No idea. All I saw was a sign on the store that said they were getting rid of the Adult formula and the Endurance and merging the two together in a new formula, and it would be 20% more.


----------



## SanDee (Oct 30, 2011)

I looked on their website and it us under repair for a new look, but it did have a notice that they are introducing Go Fit and Free in puppy, adult, and senior. I have tried Go Grain Free Endurance and my dog did well. I am looking forward to trying this new one even if it does turn out to be more money.


----------



## DeekenDog (Aug 29, 2011)

I tried feeding it when I was feeding kibble but it was too rich for Deeken and he never had a good poop the whole time he was eating it. He did eat Now! for quite some time and did well on it but the best he ever did was on Acana.


----------



## RCTRIPLEFRESH5 (Feb 11, 2010)

id feed go, although i doubt winston would like it, and he's probably allergic. If you email them they will send you two coupon: one for a free 1 pound bag, and one for 5 dollars off the purchase of a new bag...i havent redeemed mine because they dont sell it very close.


golfbum said:


> Just wanted to see if anyone is or has fed this food.

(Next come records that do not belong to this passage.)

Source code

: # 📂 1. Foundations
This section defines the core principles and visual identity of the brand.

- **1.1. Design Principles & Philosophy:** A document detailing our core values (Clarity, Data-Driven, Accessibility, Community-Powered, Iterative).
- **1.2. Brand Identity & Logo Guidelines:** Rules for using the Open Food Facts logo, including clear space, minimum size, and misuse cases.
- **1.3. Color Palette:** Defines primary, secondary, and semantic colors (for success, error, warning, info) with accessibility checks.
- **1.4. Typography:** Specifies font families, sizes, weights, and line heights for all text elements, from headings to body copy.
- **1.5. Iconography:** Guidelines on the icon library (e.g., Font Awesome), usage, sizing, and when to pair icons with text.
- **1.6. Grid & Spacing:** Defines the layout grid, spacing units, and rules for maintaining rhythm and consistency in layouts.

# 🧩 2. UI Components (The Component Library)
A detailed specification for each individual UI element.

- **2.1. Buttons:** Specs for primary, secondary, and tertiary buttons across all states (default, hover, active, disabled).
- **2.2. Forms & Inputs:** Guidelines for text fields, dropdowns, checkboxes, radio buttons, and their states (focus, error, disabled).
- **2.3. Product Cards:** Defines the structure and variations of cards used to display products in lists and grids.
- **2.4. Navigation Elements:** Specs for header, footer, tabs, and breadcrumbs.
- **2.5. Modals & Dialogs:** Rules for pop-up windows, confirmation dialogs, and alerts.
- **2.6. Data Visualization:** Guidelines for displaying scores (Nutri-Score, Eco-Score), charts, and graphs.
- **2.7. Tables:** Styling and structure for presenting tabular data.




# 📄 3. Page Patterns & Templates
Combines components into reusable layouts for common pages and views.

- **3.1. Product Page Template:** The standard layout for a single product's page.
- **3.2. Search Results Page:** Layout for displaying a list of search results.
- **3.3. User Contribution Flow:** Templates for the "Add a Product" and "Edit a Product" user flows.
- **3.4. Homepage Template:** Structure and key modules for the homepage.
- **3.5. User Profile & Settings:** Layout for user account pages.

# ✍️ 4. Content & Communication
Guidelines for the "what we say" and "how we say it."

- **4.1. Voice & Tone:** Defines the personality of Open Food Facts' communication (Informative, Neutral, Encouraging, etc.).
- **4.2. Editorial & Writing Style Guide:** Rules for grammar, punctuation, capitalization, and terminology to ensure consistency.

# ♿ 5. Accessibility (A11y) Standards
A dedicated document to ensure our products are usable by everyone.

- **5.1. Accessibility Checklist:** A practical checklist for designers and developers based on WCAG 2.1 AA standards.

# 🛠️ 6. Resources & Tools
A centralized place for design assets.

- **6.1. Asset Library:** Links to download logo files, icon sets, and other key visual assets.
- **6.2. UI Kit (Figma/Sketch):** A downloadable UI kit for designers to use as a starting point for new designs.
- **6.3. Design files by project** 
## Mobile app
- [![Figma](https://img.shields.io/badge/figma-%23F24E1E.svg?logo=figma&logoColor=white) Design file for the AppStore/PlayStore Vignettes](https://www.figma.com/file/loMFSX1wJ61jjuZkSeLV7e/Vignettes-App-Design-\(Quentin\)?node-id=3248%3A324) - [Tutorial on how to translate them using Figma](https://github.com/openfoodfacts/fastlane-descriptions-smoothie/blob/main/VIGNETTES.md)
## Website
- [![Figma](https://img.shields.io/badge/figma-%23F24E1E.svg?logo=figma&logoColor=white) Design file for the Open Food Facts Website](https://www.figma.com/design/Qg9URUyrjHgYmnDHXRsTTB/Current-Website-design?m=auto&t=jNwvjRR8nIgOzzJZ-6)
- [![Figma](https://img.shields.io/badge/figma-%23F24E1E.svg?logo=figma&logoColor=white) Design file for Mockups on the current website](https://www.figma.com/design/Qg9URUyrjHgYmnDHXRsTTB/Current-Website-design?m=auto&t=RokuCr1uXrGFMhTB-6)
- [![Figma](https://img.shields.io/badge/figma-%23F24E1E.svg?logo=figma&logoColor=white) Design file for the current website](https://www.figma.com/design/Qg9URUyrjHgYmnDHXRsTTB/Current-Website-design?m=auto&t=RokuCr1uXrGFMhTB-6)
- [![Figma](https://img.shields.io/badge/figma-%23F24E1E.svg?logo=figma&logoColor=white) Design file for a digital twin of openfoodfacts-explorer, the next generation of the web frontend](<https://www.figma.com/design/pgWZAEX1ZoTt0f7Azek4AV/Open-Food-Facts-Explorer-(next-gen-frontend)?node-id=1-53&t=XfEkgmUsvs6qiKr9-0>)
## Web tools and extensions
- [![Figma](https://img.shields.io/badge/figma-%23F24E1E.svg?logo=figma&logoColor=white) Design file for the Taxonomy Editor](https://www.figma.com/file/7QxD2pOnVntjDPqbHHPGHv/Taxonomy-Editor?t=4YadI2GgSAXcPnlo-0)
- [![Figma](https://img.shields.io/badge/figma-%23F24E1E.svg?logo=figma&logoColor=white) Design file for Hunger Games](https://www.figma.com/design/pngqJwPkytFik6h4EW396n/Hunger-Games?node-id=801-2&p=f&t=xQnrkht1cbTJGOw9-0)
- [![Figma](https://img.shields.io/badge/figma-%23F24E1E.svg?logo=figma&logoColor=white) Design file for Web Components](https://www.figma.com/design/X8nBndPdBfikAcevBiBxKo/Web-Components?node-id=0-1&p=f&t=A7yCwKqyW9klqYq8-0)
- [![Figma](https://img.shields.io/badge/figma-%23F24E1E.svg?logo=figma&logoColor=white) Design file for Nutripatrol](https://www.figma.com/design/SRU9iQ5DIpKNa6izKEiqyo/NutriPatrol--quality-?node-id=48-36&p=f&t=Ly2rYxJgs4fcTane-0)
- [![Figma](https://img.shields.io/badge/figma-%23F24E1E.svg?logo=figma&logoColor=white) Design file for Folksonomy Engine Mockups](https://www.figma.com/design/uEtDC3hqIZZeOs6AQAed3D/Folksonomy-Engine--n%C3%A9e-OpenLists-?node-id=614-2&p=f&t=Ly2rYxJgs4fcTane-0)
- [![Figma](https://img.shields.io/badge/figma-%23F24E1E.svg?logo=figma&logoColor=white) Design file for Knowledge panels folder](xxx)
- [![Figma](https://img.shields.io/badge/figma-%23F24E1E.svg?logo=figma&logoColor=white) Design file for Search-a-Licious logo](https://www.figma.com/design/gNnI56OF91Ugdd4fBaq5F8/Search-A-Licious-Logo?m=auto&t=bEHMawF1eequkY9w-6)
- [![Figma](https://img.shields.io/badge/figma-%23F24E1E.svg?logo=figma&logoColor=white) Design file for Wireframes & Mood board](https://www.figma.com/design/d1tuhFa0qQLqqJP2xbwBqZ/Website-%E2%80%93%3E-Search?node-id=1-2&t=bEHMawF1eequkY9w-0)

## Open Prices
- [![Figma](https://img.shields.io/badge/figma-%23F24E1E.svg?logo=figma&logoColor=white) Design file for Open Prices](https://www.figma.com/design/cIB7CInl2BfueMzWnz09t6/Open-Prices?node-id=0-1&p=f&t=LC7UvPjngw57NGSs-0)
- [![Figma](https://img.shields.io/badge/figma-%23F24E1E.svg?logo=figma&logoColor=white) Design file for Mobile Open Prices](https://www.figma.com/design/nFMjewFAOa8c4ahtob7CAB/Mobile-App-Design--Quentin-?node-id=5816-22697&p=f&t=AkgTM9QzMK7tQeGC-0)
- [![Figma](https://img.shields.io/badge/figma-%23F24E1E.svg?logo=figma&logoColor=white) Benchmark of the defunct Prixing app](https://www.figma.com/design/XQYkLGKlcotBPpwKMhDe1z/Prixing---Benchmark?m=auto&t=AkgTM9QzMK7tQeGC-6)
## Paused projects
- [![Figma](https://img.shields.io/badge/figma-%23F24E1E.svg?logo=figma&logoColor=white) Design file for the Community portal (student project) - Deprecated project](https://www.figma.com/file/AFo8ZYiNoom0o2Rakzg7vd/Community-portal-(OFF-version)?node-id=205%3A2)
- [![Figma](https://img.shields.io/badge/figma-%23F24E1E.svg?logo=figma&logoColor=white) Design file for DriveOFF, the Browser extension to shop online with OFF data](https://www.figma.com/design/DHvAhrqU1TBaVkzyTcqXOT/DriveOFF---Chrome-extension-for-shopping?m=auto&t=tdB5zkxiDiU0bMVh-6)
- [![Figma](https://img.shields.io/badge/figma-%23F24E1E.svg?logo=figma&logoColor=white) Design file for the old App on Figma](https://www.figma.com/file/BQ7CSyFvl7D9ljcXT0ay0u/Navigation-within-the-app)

It looks good and I found it online shipped for about 42 bucks for there large bag (25lbs I think).
> 
> 
> 
> ...


----------



## RCTRIPLEFRESH5 (Feb 11, 2010)

DeekenDog said:


> I tried feeding it when I was feeding kibble but it was too rich for Deeken and he never had a good poop the whole time he was eating it. He did eat Now! for quite some time and did well on it but the best he ever did was on Acana.


acana is more rich!


----------



## twoisplenty (Nov 12, 2008)

I wasnt aware that Go came in a grain free formula. I thought that was the purpose of the NOW line. Anyways, I fed NOW for about a year before switching to Raw and 3 out of 4 of my dogs did great on it. They are an excellent company and very easy to talk to.


----------



## SanDee (Oct 30, 2011)

All Now formulas are grain free and use fresh meats only and some type of low cooking process 
Go grain free has meat meal


----------